• YOUR INSTRUCTIONS:
In how many lines of the material below does the string "running" appear? Answer with a single number.

• MATERIAL FOR THE TASK:

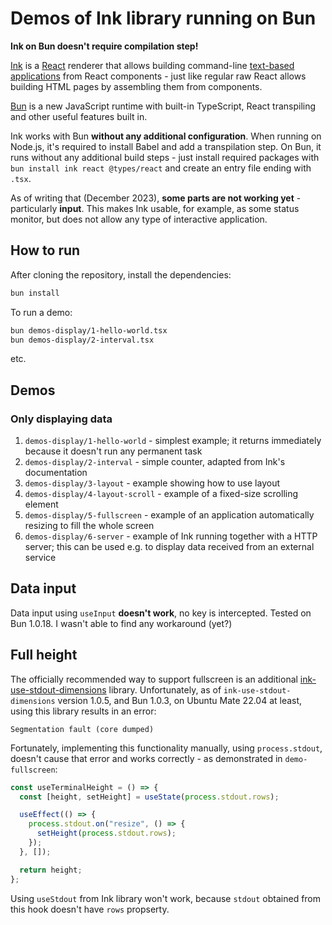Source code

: # Demos of Ink library running on Bun

**Ink on Bun doesn't require compilation step!**

[Ink](https://www.npmjs.com/package/ink) is a [React](https://react.dev/) renderer that allows building command-line [text-based applications](https://en.wikipedia.org/wiki/Text-based_user_interface) from React components - just like regular raw React allows building HTML pages by assembling them from components.

[Bun](https://bun.sh/) is a new JavaScript runtime with built-in TypeScript, React transpiling and other useful features built in.

Ink works with Bun **without any additional configuration**. When running on Node.js, it's required to install Babel and add a transpilation step. On Bun, it runs without any additional build steps - just install required packages with `bun install ink react @types/react` and create an entry file ending with `.tsx`.

As of writing that (December 2023), **some parts are not working yet** - particularly **input**. This makes Ink usable, for example, as some status monitor, but does not allow any type of interactive application.

## How to run

After cloning the repository, install the dependencies:

```bash
bun install
```

To run a demo:

```bash
bun demos-display/1-hello-world.tsx
bun demos-display/2-interval.tsx
```

etc.

## Demos

### Only displaying data

1. `demos-display/1-hello-world` - simplest example; it returns immediately because it doesn't run any permanent task
2. `demos-display/2-interval` - simple counter, adapted from Ink's documentation
3. `demos-display/3-layout` - example showing how to use layout
4. `demos-display/4-layout-scroll` - example of a fixed-size scrolling element
5. `demos-display/5-fullscreen` - example of an application automatically resizing to fill the whole screen
6. `demos-display/6-server` - example of Ink running together with a HTTP server; this can be used e.g. to display data received from an external service

## Data input

Data input using `useInput` **doesn't work**, no key is intercepted. Tested on Bun 1.0.18. I wasn't able to find any workaround (yet?)

## Full height

The officially recommended way to support fullscreen is an additional [ink-use-stdout-dimensions](https://github.com/cameronhunter/ink-monorepo/tree/master/packages/ink-use-stdout-dimensions) library. Unfortunately, as of `ink-use-stdout-dimensions` version 1.0.5, and Bun 1.0.3, on Ubuntu Mate 22.04 at least, using this library results in an error:

```
Segmentation fault (core dumped)
```

Fortunately, implementing this functionality manually, using `process.stdout`, doesn't cause that error and works correctly - as demonstrated in `demo-fullscreen`:

```js
const useTerminalHeight = () => {
  const [height, setHeight] = useState(process.stdout.rows);

  useEffect(() => {
    process.stdout.on("resize", () => {
      setHeight(process.stdout.rows);
    });
  }, []);

  return height;
};
```

Using `useStdout` from Ink library won't work, because `stdout` obtained from this hook doesn't have `rows` propserty.
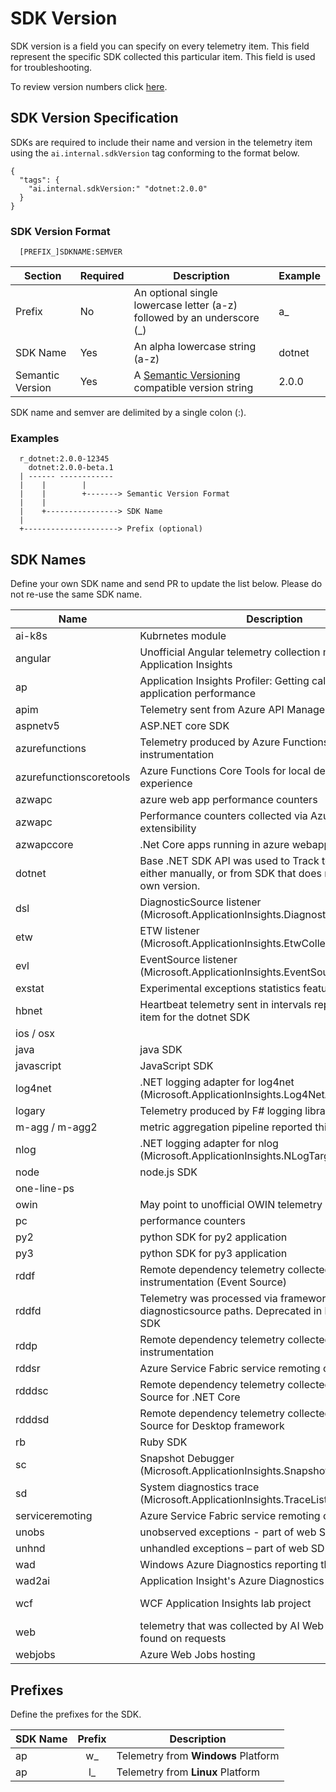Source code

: # SDK Version

SDK version is a field you can specify on every telemetry item. This field represent the specific SDK collected this particular item. This field is used for troubleshooting.

To review version numbers click [here](https://github.com/Microsoft/ApplicationInsights-Home/wiki/SDK-Release-Schedule).

## SDK Version Specification

SDKs are required to include their name and version in the telemetry item using the `ai.internal.sdkVersion` tag conforming to the format below.

```
{
  "tags": {
    "ai.internal.sdkVersion:" "dotnet:2.0.0"
  }
}
```

### SDK Version Format

```
  [PREFIX_]SDKNAME:SEMVER
```  



| Section          | Required | Description                                                             | Example |
|------------------|----------|-------------------------------------------------------------------------|---------|
| Prefix           | No       | An optional single lowercase letter (a-z) followed by an underscore (_) | a_      |
| SDK Name         | Yes      | An alpha lowercase string (a-z)                                         | dotnet  |
| Semantic Version | Yes      | A [Semantic Versioning](http://semver.org/) compatible version string   | 2.0.0   |

SDK name and semver are delimited by a single colon (:).

### Examples

```
  r_dotnet:2.0.0-12345
    dotnet:2.0.0-beta.1
  | ------ ------------
  |    |        |
  |    |        +-------> Semantic Version Format
  |    |
  |    +----------------> SDK Name
  |
  +---------------------> Prefix (optional)
```

## SDK Names

Define your own SDK name and send PR to update the list below. Please do not re-use the same SDK name.

| Name | Description | Links |
| --- | --- | --- |
| ai-k8s | Kubrnetes module | [github](https://github.com/Microsoft/ApplicationInsights-Kubernetes/blob/578f20e824e6248029554a1f8990b29c4a7c6d11/src/ApplicationInsights.Kubernetes/Utilities/SDKVersionUtils.cs#L34)
| angular | Unofficial Angular telemetry collection module for Application Insights | [github](https://github.com/VladimirRybalko/angular-applicationinsights/blob/244a003a6df2df487d903c99f75fd497d698dede/src/ApplicationInsights.ts#L47) [npmjs](https://www.npmjs.com/package/angular-applicationinsights)
| ap | Application Insights Profiler: Getting call traces, diagnose application performance | [github](https://github.com/Microsoft/ApplicationInsights-Profiler-AspNetCore) [nuget](https://www.nuget.org/packages/Microsoft.ApplicationInsights.Profiler.AspNetCore)
| apim | Telemetry sent from Azure API Management | |
| aspnetv5 | ASP.NET core SDK | [github](https://github.com/Microsoft/ApplicationInsights-aspnetcore/releases)
| azurefunctions | Telemetry produced by Azure Functions Host instrumentation | [github](https://github.com/Azure/azure-functions-host/blob/1f243e9febc4d431af3f0341bc8af74975d51659/src/WebJobs.Script/Host/ScriptTelemetryClientFactory.cs#L28)
| azurefunctionscoretools | Azure Functions Core Tools for local development experience | [github](https://github.com/Azure/azure-functions-core-tools/blob/acb5fd3b8d8fd77420ec500861c995ade2cead69/src/Azure.Functions.Cli/Diagnostics/ConsoleTelemetryClientFactory.cs#L22)
| azwapc | azure web app performance counters | |
| azwapc | Performance counters collected via Azure App Services extensibility | [github](https://github.com/Microsoft/ApplicationInsights-dotnet-server/blob/eb884b81c568b1054f9b7168ea4b0ec61f9e3506/Src/PerformanceCollector/Perf.Shared/Implementation/PerformanceCounterUtility.cs#L27)
| azwapccore | .Net Core apps running in azure webapp | |
| dotnet | Base .NET SDK API was used to Track telemetry item, either manually, or from SDK that does not supply its own version. | [github](https://github.com/Microsoft/ApplicationInsights-dotnet/releases)
| dsl | DiagnosticSource listener (Microsoft.ApplicationInsights.DiagnosticSourceListener) | [github](https://github.com/Microsoft/ApplicationInsights-dotnet-logging) [nuget](https://www.nuget.org/packages/Microsoft.ApplicationInsights.DiagnosticSourceListener)
| etw | ETW listener (Microsoft.ApplicationInsights.EtwCollector) | [github](https://github.com/Microsoft/ApplicationInsights-dotnet-logging) [nuget](https://www.nuget.org/packages/Microsoft.ApplicationInsights.EtwCollector)
| evl | EventSource listener (Microsoft.ApplicationInsights.EventSourceListener) | [github](https://github.com/Microsoft/ApplicationInsights-dotnet-logging) [nuget](https://www.nuget.org/packages/Microsoft.ApplicationInsights.EventSourceSourceListener)
| exstat | Experimental exceptions statistics feature | [github](https://github.com/Microsoft/ApplicationInsights-dotnet-server/blob/eb884b81c568b1054f9b7168ea4b0ec61f9e3506/Src/WindowsServer/WindowsServer.Net45/FirstChanceExceptionStatisticsTelemetryModule.cs#L102)
| hbnet | Heartbeat telemetry sent in intervals reported this metric item for the dotnet SDK | [github](https://github.com/Microsoft/ApplicationInsights-dotnet/releases)
| ios / osx | |
| java | java SDK | [github](https://github.com/Microsoft/ApplicationInsights-java/releases)
| javascript | JavaScript SDK | [github](https://github.com/Microsoft/ApplicationInsights-js/releases)
| log4net | .NET logging adapter for log4net (Microsoft.ApplicationInsights.Log4NetAppender) | [github](https://github.com/Microsoft/ApplicationInsights-dotnet-logging) [nuget](https://www.nuget.org/packages/Microsoft.ApplicationInsights.Log4NetAppender)
| logary | Telemetry produced by F# logging library Logary | [github](https://github.com/logary/logary/blob/f86bdf05c66ab0387598f0bb3040c0dafe1f92b8/src/targets/Logary.Targets.ApplicationInsights/Targets_AppInsights.fs#L72-L74)
| m-agg / m-agg2 | metric aggregation pipeline reported this metric | [github](https://github.com/Microsoft/ApplicationInsights-dotnet/releases)
| nlog | .NET logging adapter for nlog (Microsoft.ApplicationInsights.NLogTarget) | [github](https://github.com/Microsoft/ApplicationInsights-dotnet-logging) [nuget](https://www.nuget.org/packages/Microsoft.ApplicationInsights.NLogTarget)
| node| node.js SDK | [github](https://github.com/Microsoft/ApplicationInsights-node.js/releases)
| one-line-ps | | [apmtips](http://apmtips.com/blog/2017/03/27/oneliner-to-send-event-to-application-insights/)
| owin | May point to unofficial OWIN telemetry module | [github](https://github.com/MatthewRudolph/Airy-ApplicationInsights-Owin/blob/a555ddc810edb5b9e8d4866c41ba18ddf793bc1d/src/Dematt.Airy.ApplicationInsights.Owin/ExceptionTracking/MvcExceptionHandler.cs#L38)
| pc | performance counters | [github](https://github.com/Microsoft/ApplicationInsights-dotnet-server/releases)
| py2 | python SDK for py2 application | [github](https://github.com/Microsoft/ApplicationInsights-Python/blob/7ac535f451383d78d63bfc2b8aad518cdde598c7/applicationinsights/channel/TelemetryChannel.py#L9-L15)
| py3 | python SDK for py3 application | [github](https://github.com/Microsoft/ApplicationInsights-Python/blob/7ac535f451383d78d63bfc2b8aad518cdde598c7/applicationinsights/channel/TelemetryChannel.py#L9-L15)
| rddf | Remote dependency telemetry collected via Framework instrumentation (Event Source) | [github](https://github.com/Microsoft/ApplicationInsights-dotnet-server/releases)
| rddfd | Telemetry was processed via framework and diagnosticsource paths. Deprecated in latest versions of SDK |
| rddp | Remote dependency telemetry collected via Profiler instrumentation | [github](https://github.com/Microsoft/ApplicationInsights-dotnet-server/releases)
| rddsr | Azure Service Fabric service remoting call - Client side | [github](https://github.com/Microsoft/ApplicationInsights-ServiceFabric/blob/275166d8034f1b94881982073e304166fbaef6bd/src/ApplicationInsights.ServiceFabric.Native.Shared/DependencyTrackingModule/ServiceRemotingClientEventListener.cs#L41)
| rdddsc | Remote dependency telemetry collected via Diagnostic Source for .NET Core | [github](https://github.com/Microsoft/ApplicationInsights-dotnet-server/releases)
| rdddsd | Remote dependency telemetry collected via Diagnostic Source for Desktop framework | [github](https://github.com/Microsoft/ApplicationInsights-dotnet-server/releases)
| rb | Ruby SDK | [github](https://github.com/Microsoft/ApplicationInsights-Ruby/blob/c78bb54c8b5c0f70218482219fb8447416cfe550/lib/application_insights/channel/telemetry_channel.rb#L89)
| sc | Snapshot Debugger (Microsoft.ApplicationInsights.SnapshotCollector) | [nuget](https://www.nuget.org/packages/Microsoft.ApplicationInsights.SnapshotCollector)
| sd | System diagnostics trace (Microsoft.ApplicationInsights.TraceListener) | [github](https://github.com/Microsoft/ApplicationInsights-dotnet-logging) [nuget](https://www.nuget.org/packages/Microsoft.ApplicationInsights.TraceListener)
| serviceremoting | Azure Service Fabric service remoting call - Server side | [github](https://github.com/Microsoft/ApplicationInsights-ServiceFabric/blob/275166d8034f1b94881982073e304166fbaef6bd/src/ApplicationInsights.ServiceFabric.Native.Shared/RequestTrackingModule/ServiceRemotingServerEventListener.cs#L29)
| unobs | unobserved exceptions - part of web SDK | [github](https://github.com/Microsoft/ApplicationInsights-dotnet-server/releases)
| unhnd | unhandled exceptions – part of web SDK | [github](https://github.com/Microsoft/ApplicationInsights-dotnet-server/releases)
| wad | Windows Azure Diagnostics reporting through AI | |
| wad2ai | Application Insight's Azure Diagnostics sink | [MicrosoftDocs](https://docs.microsoft.com/azure/monitoring-and-diagnostics/azure-diagnostics-configure-application-insights)
| wcf | WCF Application Insights lab project |  [github](https://github.com/Microsoft/ApplicationInsights-SDK-Labs/tree/master/WCF) [myget](https://www.myget.org/feed/applicationinsights-sdk-labs/package/nuget/Microsoft.ApplicationInsights.Wcf) [blog](https://azure.microsoft.com/en-us/blog/wcf-monitoring-with-application-insights/)
| web | telemetry that was collected by AI Web SDK, mostly is found on requests | [github](https://github.com/Microsoft/ApplicationInsights-dotnet-server/releases)
| webjobs | Azure Web Jobs hosting | [github](https://github.com/Azure/azure-webjobs-sdk/blob/5d3952d010c0981477e8b09f60b62312f85d4e1f/src/Microsoft.Azure.WebJobs.Logging.ApplicationInsights/DefaultTelemetryClientFactory.cs#L54)


## Prefixes
Define the prefixes for the SDK.

| SDK Name | Prefix | Description                         |
|----------|:------:|-------------------------------------|
| ap       |   w_   | Telemetry from **Windows** Platform |
| ap       |   l_   | Telemetry from **Linux** Platform   |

• YOUR SOLUTION:
4